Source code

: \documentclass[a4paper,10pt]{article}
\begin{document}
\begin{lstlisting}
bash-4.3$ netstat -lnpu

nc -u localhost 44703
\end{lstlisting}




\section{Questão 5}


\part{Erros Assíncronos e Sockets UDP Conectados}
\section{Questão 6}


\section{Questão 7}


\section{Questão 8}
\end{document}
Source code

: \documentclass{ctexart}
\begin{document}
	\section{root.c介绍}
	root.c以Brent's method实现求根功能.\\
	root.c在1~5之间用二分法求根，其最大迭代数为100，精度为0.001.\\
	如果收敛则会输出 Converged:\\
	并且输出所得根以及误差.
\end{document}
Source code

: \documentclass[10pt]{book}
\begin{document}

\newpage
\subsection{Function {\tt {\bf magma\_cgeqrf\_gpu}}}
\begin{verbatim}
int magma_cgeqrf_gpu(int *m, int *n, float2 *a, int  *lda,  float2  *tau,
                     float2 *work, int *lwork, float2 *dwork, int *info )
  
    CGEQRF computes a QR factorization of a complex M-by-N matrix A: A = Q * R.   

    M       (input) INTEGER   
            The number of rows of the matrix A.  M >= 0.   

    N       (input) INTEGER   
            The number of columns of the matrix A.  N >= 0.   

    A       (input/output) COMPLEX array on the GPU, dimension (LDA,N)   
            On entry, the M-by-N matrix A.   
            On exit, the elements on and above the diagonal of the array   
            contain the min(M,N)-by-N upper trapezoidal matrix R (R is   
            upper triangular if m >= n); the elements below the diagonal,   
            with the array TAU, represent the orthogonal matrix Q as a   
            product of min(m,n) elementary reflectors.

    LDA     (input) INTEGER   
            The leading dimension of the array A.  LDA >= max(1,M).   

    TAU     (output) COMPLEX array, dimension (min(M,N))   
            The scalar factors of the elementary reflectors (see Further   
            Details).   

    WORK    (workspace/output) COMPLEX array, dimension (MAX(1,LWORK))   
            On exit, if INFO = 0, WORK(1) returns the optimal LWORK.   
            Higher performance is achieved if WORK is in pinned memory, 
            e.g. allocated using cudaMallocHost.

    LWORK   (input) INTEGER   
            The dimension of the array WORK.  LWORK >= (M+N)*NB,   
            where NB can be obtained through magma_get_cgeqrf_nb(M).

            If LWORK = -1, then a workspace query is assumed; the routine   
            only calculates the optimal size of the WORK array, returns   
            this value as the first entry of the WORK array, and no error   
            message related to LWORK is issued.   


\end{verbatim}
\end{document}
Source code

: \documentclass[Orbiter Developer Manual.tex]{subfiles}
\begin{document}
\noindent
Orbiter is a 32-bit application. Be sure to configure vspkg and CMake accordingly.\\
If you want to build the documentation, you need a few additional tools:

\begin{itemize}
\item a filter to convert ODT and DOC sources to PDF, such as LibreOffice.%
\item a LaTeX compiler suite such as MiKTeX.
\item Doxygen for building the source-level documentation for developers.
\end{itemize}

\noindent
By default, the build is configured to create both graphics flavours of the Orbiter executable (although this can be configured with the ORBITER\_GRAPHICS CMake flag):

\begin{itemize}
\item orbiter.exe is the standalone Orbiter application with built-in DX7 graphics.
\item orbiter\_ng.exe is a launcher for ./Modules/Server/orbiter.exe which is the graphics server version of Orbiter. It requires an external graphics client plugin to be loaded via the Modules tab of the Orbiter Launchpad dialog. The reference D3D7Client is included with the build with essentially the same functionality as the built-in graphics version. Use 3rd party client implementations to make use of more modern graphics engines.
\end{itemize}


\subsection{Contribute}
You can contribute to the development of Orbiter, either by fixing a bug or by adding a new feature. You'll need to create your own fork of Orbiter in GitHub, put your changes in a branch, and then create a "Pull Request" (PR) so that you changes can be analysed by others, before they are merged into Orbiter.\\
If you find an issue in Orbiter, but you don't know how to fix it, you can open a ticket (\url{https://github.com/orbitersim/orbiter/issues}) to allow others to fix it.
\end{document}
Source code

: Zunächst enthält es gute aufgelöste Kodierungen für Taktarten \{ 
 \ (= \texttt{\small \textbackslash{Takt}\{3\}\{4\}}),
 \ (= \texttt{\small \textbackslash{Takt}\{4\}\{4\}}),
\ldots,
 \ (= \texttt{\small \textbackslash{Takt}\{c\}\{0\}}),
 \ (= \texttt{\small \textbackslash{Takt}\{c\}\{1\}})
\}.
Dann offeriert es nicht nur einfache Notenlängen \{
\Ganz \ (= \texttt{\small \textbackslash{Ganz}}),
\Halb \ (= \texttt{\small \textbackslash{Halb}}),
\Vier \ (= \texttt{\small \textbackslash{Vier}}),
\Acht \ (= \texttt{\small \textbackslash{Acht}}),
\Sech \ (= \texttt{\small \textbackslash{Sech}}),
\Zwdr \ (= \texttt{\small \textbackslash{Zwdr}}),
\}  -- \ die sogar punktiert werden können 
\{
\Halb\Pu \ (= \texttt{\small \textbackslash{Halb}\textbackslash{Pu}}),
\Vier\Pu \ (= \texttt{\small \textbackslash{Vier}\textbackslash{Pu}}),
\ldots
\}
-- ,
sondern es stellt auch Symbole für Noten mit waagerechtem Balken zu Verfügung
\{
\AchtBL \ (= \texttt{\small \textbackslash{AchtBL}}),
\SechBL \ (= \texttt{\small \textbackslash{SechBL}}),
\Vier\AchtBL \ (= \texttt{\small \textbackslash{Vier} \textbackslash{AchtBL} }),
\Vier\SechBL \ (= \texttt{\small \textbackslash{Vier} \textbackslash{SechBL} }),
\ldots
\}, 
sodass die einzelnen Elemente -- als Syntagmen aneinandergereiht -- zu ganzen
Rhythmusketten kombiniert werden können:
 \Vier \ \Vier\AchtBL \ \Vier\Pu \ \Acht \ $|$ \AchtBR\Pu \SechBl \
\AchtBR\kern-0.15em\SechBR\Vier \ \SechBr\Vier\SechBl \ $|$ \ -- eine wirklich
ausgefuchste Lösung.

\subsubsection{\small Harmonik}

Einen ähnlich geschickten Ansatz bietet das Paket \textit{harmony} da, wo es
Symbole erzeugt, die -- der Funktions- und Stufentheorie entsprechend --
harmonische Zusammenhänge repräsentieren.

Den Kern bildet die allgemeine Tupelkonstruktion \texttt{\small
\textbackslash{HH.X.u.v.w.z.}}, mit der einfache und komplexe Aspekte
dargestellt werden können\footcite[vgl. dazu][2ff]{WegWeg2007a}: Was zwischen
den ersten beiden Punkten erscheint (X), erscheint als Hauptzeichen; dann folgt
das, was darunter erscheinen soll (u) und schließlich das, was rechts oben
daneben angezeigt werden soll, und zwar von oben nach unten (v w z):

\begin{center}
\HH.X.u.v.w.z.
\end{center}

• • •

*GOAL OF THE EXERCISE:* When you reach the line containing "array, dimension (min(M,N))" in the data above, start copying exactly, and stop after the line containing "where NB can".

*EXERCISE ANSWER:*
    TAU     (output) COMPLEX array, dimension (min(M,N))   
            The scalar factors of the elementary reflectors (see Further   
            Details).   

    WORK    (workspace/output) COMPLEX array, dimension (MAX(1,LWORK))   
            On exit, if INFO = 0, WORK(1) returns the optimal LWORK.   
            Higher performance is achieved if WORK is in pinned memory, 
            e.g. allocated using cudaMallocHost.

    LWORK   (input) INTEGER   
            The dimension of the array WORK.  LWORK >= (M+N)*NB,   
            where NB can be obtained through magma_get_cgeqrf_nb(M).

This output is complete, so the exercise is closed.